Gophers prefer crossing campus above ground

Students say using the tunnel system is confusing, despite past improvements.
Two people walk in the Gopher Way near Nolte Hall on Monday, Feb. 17, 2014. The University updated the tunnels in the 1990s to make it easier to navigate, but students say they still have difficulty using them.
By
  • Holly Peterson
February 18, 2014

Despite their burrowing namesake, few University of Minnesota students use the school’s Gopher Way tunnel and skyway system.

Students who do use it say they like the tunnel system because it’s useful and warm, but many others say the Gopher Way is difficult to navigate.

Environmental sciences, policy and management senior Brendan McShane said he frequently uses the St. Paul campus’s tunnels in the winter to avoid going outside.

McShane said he thought the tunnels were convenient but could be easier to navigate.

“I definitely got lost a few times,” he said.

While he said he’s gotten much better at finding his way in the system, McShane still has trouble when he has to go to a different floor to stay inside.

Nutrition junior Stacy Marlette said she has seen the signs for the Gopher Way but has never used the system because she heard using them takes longer.

Marlette said she’s also worried about her safety in the tunnels. She said that the tunnels at University of Nebraska-Lincoln, which she previously attended, were closed for security reasons.

Parking and Transportation Services spokeswoman Jacqueline Brudlos said the Gopher Way contains cameras so that nearly every stretch is within the view of one. There are also mirrors installed near particularly sharp corners.

Theater junior Joe Eisenmenger said the difficulty of navigating the tunnels prevents him from using the Gopher Way.

“I’ve used it like twice,” he said.

Eisenmenger said he could have used the system before, but he wasn’t sure how to navigate it and didn’t want to risk getting lost or being late to class.

“I knew it existed, but I didn’t necessarily know how to get to it,” he said.

Eisenmenger said the system would be easier to navigate if it were clear where students could enter and exit the system.

Associate neuroscience professor Lorene Lanier has an office along the Gopher Way in the Molecular and Cellular Biology building.

Lanier said the hallway sees a lot more traffic because of its location. But much of that traffic is faculty heading to seminars, not students.

Lanier said she likes that more people walk by and that faculty members occasionally visit her office. But when it gets busy, she and other faculty close their doors, which she said can inhibit communication.

A brief history of tunnels

The University’s tunnel system began in the 1920s when the first one connected the Nolte Center and Northrop Auditorium.

The tunnel and skyway system continued to grow as the University did, Brudlos said. By the 1960s, there were “quite a few” tunnels, but the system wasn’t very easy to use, partly due to a lack of signs. 

“There was nothing really to direct people from point A to point B,” Brudlos said.

At that time, students and faculty who knew the system well were the only ones who used it.

In the 1990s, former University president Mark Yudof pushed to make the tunnel and skyway system more user-friendly.

Parking and Transportation Services created a map of the system and installed signs with arrows directing students to the next building.

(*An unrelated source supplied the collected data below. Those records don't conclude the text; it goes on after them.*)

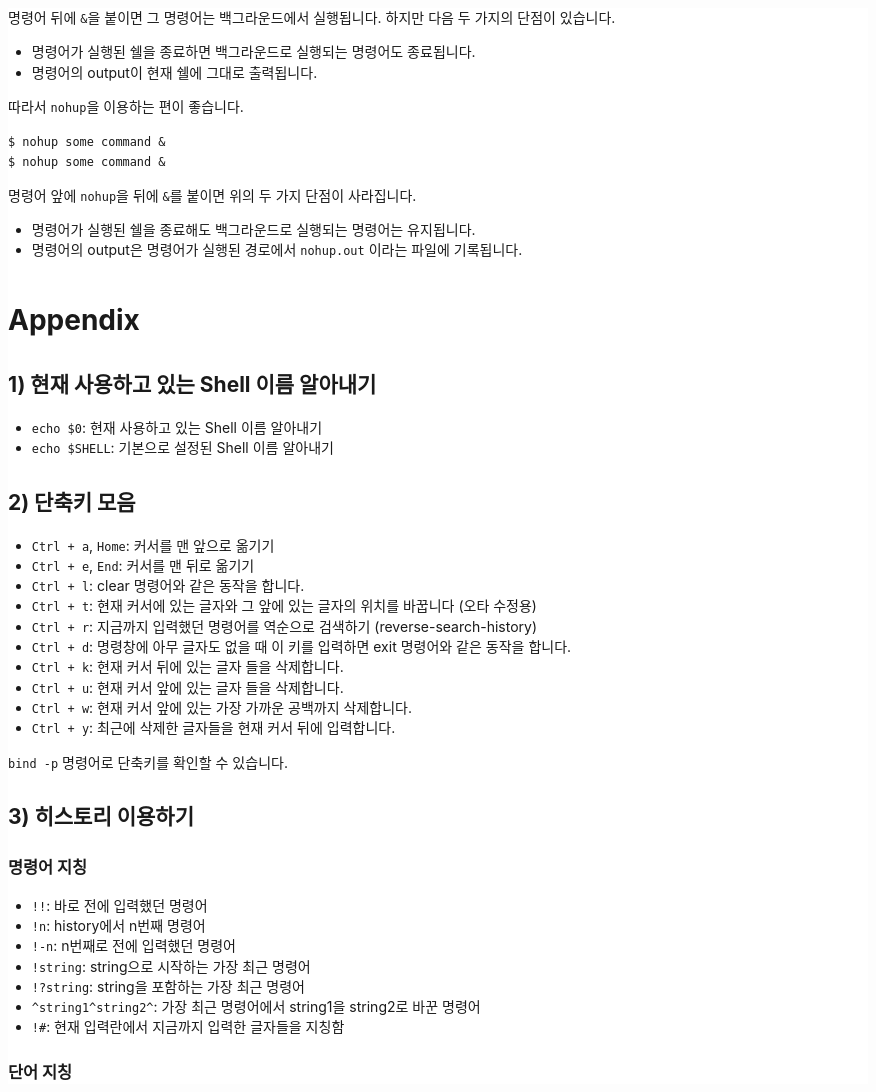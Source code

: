 명령어 뒤에 `&`을 붙이면 그 명령어는 백그라운드에서 실행됩니다. 하지만 다음 두 가지의 단점이 있습니다.

- 명령어가 실행된 쉘을 종료하면 백그라운드로 실행되는 명령어도 종료됩니다.
- 명령어의 output이 현재 쉘에 그대로 출력됩니다.

따라서 `nohup`을 이용하는 편이 좋습니다.

```shell
$ nohup some command &
$ nohup some command &
```

명령어 앞에 `nohup`을 뒤에 `&`를 붙이면 위의 두 가지 단점이 사라집니다.

- 명령어가 실행된 쉘을 종료해도 백그라운드로 실행되는 명령어는 유지됩니다.
- 명령어의 output은 명령어가 실행된 경로에서 `nohup.out` 이라는 파일에 기록됩니다.

# Appendix

## 1) 현재 사용하고 있는 Shell 이름 알아내기

- `echo $0`: 현재 사용하고 있는 Shell 이름 알아내기
- `echo $SHELL`: 기본으로 설정된 Shell 이름 알아내기

## 2) 단축키 모음

- `Ctrl + a`, `Home`: 커서를 맨 앞으로 옮기기
- `Ctrl + e`, `End`: 커서를 맨 뒤로 옮기기
- `Ctrl + l`: clear 명령어와 같은 동작을 합니다.
- `Ctrl + t`: 현재 커서에 있는 글자와 그 앞에 있는 글자의 위치를 바꿉니다 (오타 수정용)
- `Ctrl + r`: 지금까지 입력했던 명령어를 역순으로 검색하기 (reverse-search-history)
- `Ctrl + d`: 명령창에 아무 글자도 없을 때 이 키를 입력하면 exit 명령어와 같은 동작을 합니다.
- `Ctrl + k`: 현재 커서 뒤에 있는 글자 들을 삭제합니다.
- `Ctrl + u`: 현재 커서 앞에 있는 글자 들을 삭제합니다.
- `Ctrl + w`: 현재 커서 앞에 있는 가장 가까운 공백까지 삭제합니다.
- `Ctrl + y`: 최근에 삭제한 글자들을 현재 커서 뒤에 입력합니다.

`bind -p` 명령어로 단축키를 확인할 수 있습니다.

## 3) 히스토리 이용하기

### 명령어 지칭

- `!!`: 바로 전에 입력했던 명령어
- `!n`: history에서 n번째 명령어
- `!-n`: n번째로 전에 입력했던 명령어
- `!string`: string으로 시작하는 가장 최근 명령어
- `!?string`: string을 포함하는 가장 최근 명령어
- `^string1^string2^`: 가장 최근 명령어에서 string1을 string2로 바꾼 명령어
- `!#`: 현재 입력란에서 지금까지 입력한 글자들을 지칭함

### 단어 지칭

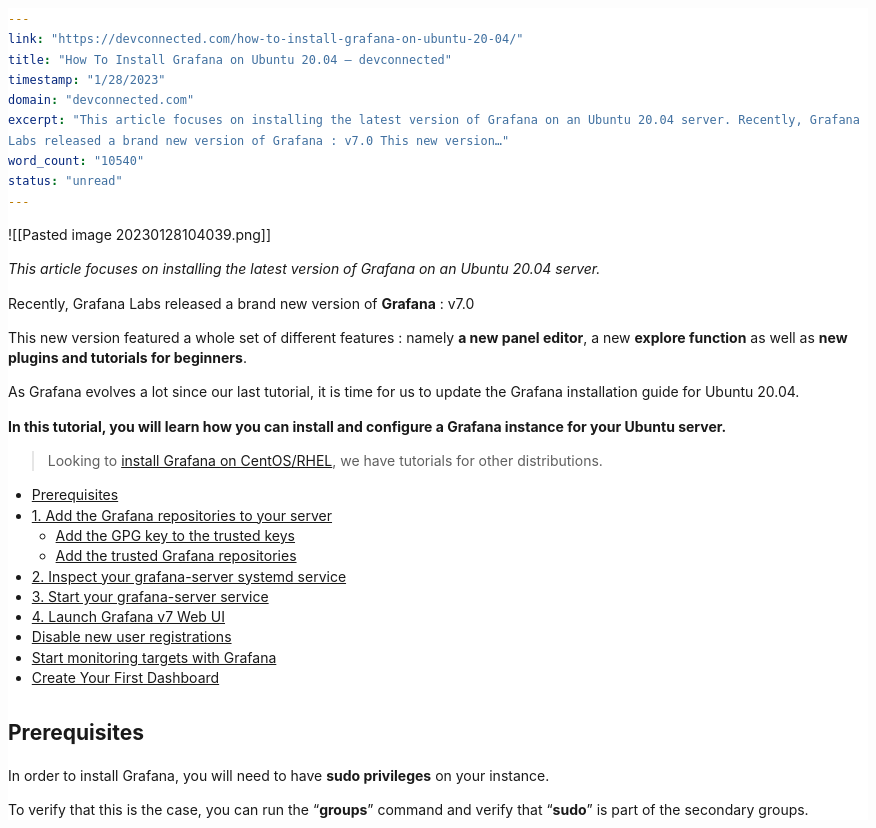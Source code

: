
 ```yaml
---
link: "https://devconnected.com/how-to-install-grafana-on-ubuntu-20-04/"
title: "How To Install Grafana on Ubuntu 20.04 – devconnected"
timestamp: "1/28/2023"
domain: "devconnected.com"
excerpt: "This article focuses on installing the latest version of Grafana on an Ubuntu 20.04 server. Recently, Grafana Labs released a brand new version of Grafana : v7.0 This new version…"
word_count: "10540"
status: "unread"
---
```

![[Pasted image 20230128104039.png]]

*This article focuses on installing the latest version of Grafana on an Ubuntu 20.04 server.*

Recently, Grafana Labs released a brand new version of **Grafana** : v7.0

This new version featured a whole set of different features : namely **a new panel editor**, a new **explore function** as well as **new plugins and tutorials for beginners**.

As Grafana evolves a lot since our last tutorial, it is time for us to update the Grafana installation guide for Ubuntu 20.04.

**In this tutorial, you will learn how you can install and configure a Grafana instance for your Ubuntu server.**

> Looking to [install Grafana on CentOS/RHEL](https://devconnected.com/how-to-install-grafana-on-centos-8/), we have tutorials for other distributions.

-   [Prerequisites](#Prerequisites "Prerequisites")
-   [1\. Add the Grafana repositories to your server](#1_Add_the_Grafana_repositories_to_your_server "1. Add the Grafana repositories to your server")
    -   [Add the GPG key to the trusted keys](#Add_the_GPG_key_to_the_trusted_keys "Add the GPG key to the trusted keys")
    -   [Add the trusted Grafana repositories](#Add_the_trusted_Grafana_repositories "Add the trusted Grafana repositories")
-   [2\. Inspect your grafana-server systemd service](#2_Inspect_your_grafana-server_systemd_service "2. Inspect your grafana-server systemd service")
-   [3\. Start your grafana-server service](#3_Start_your_grafana-server_service "3. Start your grafana-server service")
-   [4\. Launch Grafana v7 Web UI](#4_Launch_Grafana_v7_Web_UI "4. Launch Grafana v7 Web UI")
-   [Disable new user registrations](#Disable_new_user_registrations "Disable new user registrations")
-   [Start monitoring targets with Grafana](#Start_monitoring_targets_with_Grafana "Start monitoring targets with Grafana")
-   [Create Your First Dashboard](#Create_Your_First_Dashboard "Create Your First Dashboard")

## Prerequisites

In order to install Grafana, you will need to have **sudo privileges** on your instance.

To verify that this is the case, you can run the “**groups**” command and verify that “**sudo**” is part of the secondary groups.
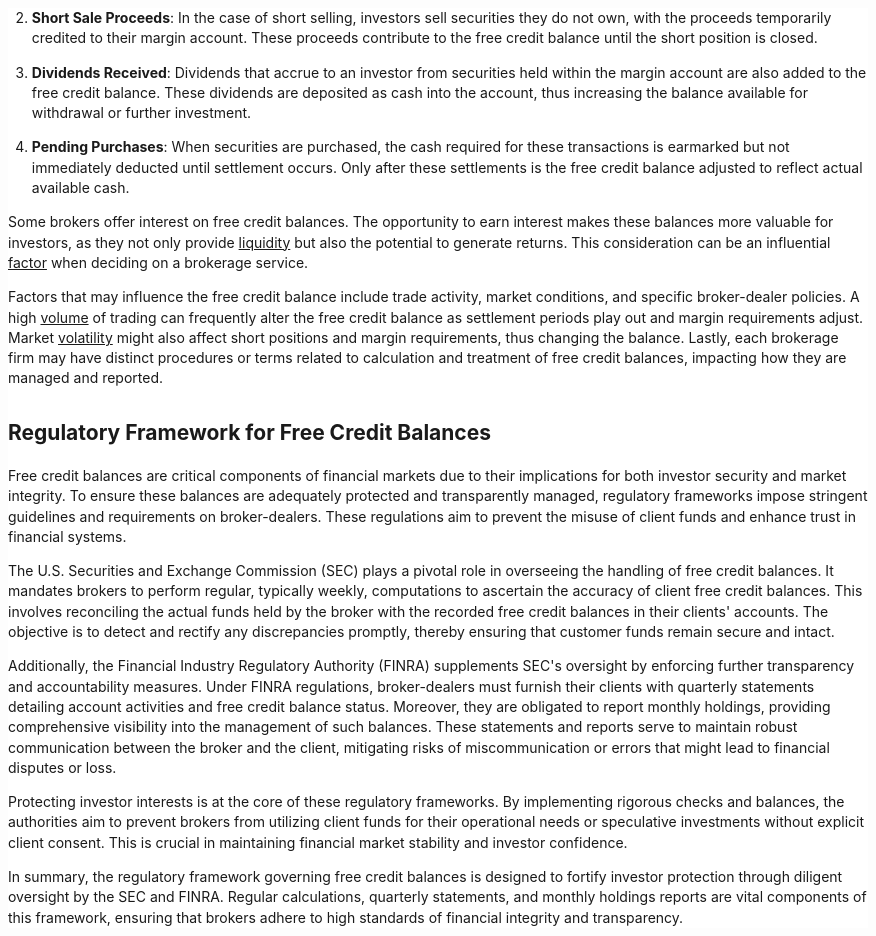 2. **Short Sale Proceeds**: In the case of short selling, investors sell securities they do not own, with the proceeds temporarily credited to their margin account. These proceeds contribute to the free credit balance until the short position is closed.

3. **Dividends Received**: Dividends that accrue to an investor from securities held within the margin account are also added to the free credit balance. These dividends are deposited as cash into the account, thus increasing the balance available for withdrawal or further investment.

4. **Pending Purchases**: When securities are purchased, the cash required for these transactions is earmarked but not immediately deducted until settlement occurs. Only after these settlements is the free credit balance adjusted to reflect actual available cash.

Some brokers offer interest on free credit balances. The opportunity to earn interest makes these balances more valuable for investors, as they not only provide [liquidity](/wiki/liquidity-risk-premium) but also the potential to generate returns. This consideration can be an influential [factor](/wiki/factor-investing) when deciding on a brokerage service.

Factors that may influence the free credit balance include trade activity, market conditions, and specific broker-dealer policies. A high [volume](/wiki/volume-trading-strategy) of trading can frequently alter the free credit balance as settlement periods play out and margin requirements adjust. Market [volatility](/wiki/volatility-trading-strategies) might also affect short positions and margin requirements, thus changing the balance. Lastly, each brokerage firm may have distinct procedures or terms related to calculation and treatment of free credit balances, impacting how they are managed and reported.

## Regulatory Framework for Free Credit Balances

Free credit balances are critical components of financial markets due to their implications for both investor security and market integrity. To ensure these balances are adequately protected and transparently managed, regulatory frameworks impose stringent guidelines and requirements on broker-dealers. These regulations aim to prevent the misuse of client funds and enhance trust in financial systems.

The U.S. Securities and Exchange Commission (SEC) plays a pivotal role in overseeing the handling of free credit balances. It mandates brokers to perform regular, typically weekly, computations to ascertain the accuracy of client free credit balances. This involves reconciling the actual funds held by the broker with the recorded free credit balances in their clients' accounts. The objective is to detect and rectify any discrepancies promptly, thereby ensuring that customer funds remain secure and intact.

Additionally, the Financial Industry Regulatory Authority (FINRA) supplements SEC's oversight by enforcing further transparency and accountability measures. Under FINRA regulations, broker-dealers must furnish their clients with quarterly statements detailing account activities and free credit balance status. Moreover, they are obligated to report monthly holdings, providing comprehensive visibility into the management of such balances. These statements and reports serve to maintain robust communication between the broker and the client, mitigating risks of miscommunication or errors that might lead to financial disputes or loss.

Protecting investor interests is at the core of these regulatory frameworks. By implementing rigorous checks and balances, the authorities aim to prevent brokers from utilizing client funds for their operational needs or speculative investments without explicit client consent. This is crucial in maintaining financial market stability and investor confidence.

In summary, the regulatory framework governing free credit balances is designed to fortify investor protection through diligent oversight by the SEC and FINRA. Regular calculations, quarterly statements, and monthly holdings reports are vital components of this framework, ensuring that brokers adhere to high standards of financial integrity and transparency.
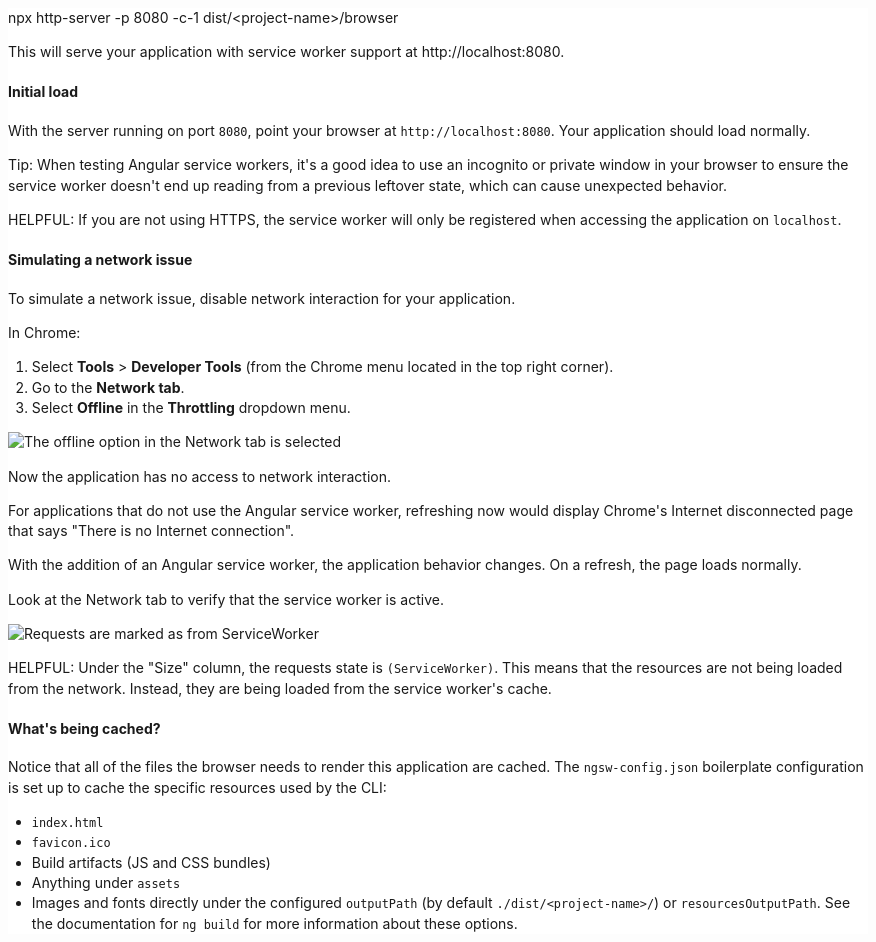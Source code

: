 <docs-code language="shell">

npx http-server -p 8080 -c-1 dist/&lt;project-name&gt;/browser

</docs-code>

This will serve your application with service worker support at http://localhost:8080.

#### Initial load

With the server running on port `8080`, point your browser at `http://localhost:8080`.
Your application should load normally.

Tip: When testing Angular service workers, it's a good idea to use an incognito or private window in your browser to ensure the service worker doesn't end up reading from a previous leftover state, which can cause unexpected behavior.

HELPFUL: If you are not using HTTPS, the service worker will only be registered when accessing the application on `localhost`.

#### Simulating a network issue

To simulate a network issue, disable network interaction for your application.

In Chrome:

1. Select **Tools** > **Developer Tools** (from the Chrome menu located in the top right corner).
1. Go to the **Network tab**.
1. Select **Offline** in the **Throttling** dropdown menu.

<img alt="The offline option in the Network tab is selected" src="assets/images/guide/service-worker/offline-option.png">

Now the application has no access to network interaction.

For applications that do not use the Angular service worker, refreshing now would display Chrome's Internet disconnected page that says "There is no Internet connection".

With the addition of an Angular service worker, the application behavior changes.
On a refresh, the page loads normally.

Look at the Network tab to verify that the service worker is active.

<img alt="Requests are marked as from ServiceWorker" src="assets/images/guide/service-worker/sw-active.png">

HELPFUL: Under the "Size" column, the requests state is `(ServiceWorker)`.
This means that the resources are not being loaded from the network.
Instead, they are being loaded from the service worker's cache.

#### What's being cached?

Notice that all of the files the browser needs to render this application are cached.
The `ngsw-config.json` boilerplate configuration is set up to cache the specific resources used by the CLI:

* `index.html`
* `favicon.ico`
* Build artifacts (JS and CSS bundles)
* Anything under `assets`
* Images and fonts directly under the configured `outputPath` (by default `./dist/<project-name>/`) or `resourcesOutputPath`.
    See the documentation for `ng build` for more information about these options.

Brudlos said the goal was for the next sign to always be within sight.

The signs carried the new Gopher Way moniker and were circular and darker-colored to stand out against other signs.

Tunneling connections

Today, many newer buildings aren’t connected to the Gopher Way. The 17th Avenue residence hall and Science Teaching and Student Services building both lack tunnels.

In an email statement, Assistant Vice President of Capital Planning and Project Management Suzanne Smith said the University decides to build new tunnels based on their connection to other buildings, available elevator access, security and the cost and ease of building one.

For example, the University left the new dorm off the grid because a city-owned street and underground utilities owned by private companies separate it from other campus buildings, Smith said in the statement. Restricting access would also have been a challenge, she said.

But Smith said the planned Microbiology Research Facility will be connected by skyway to the nearby Cancer and Cardiovascular Research Building and the rest of the Biomedical Discovery District.

According to the area’s master plan, the district won’t connect to the rest of the University system.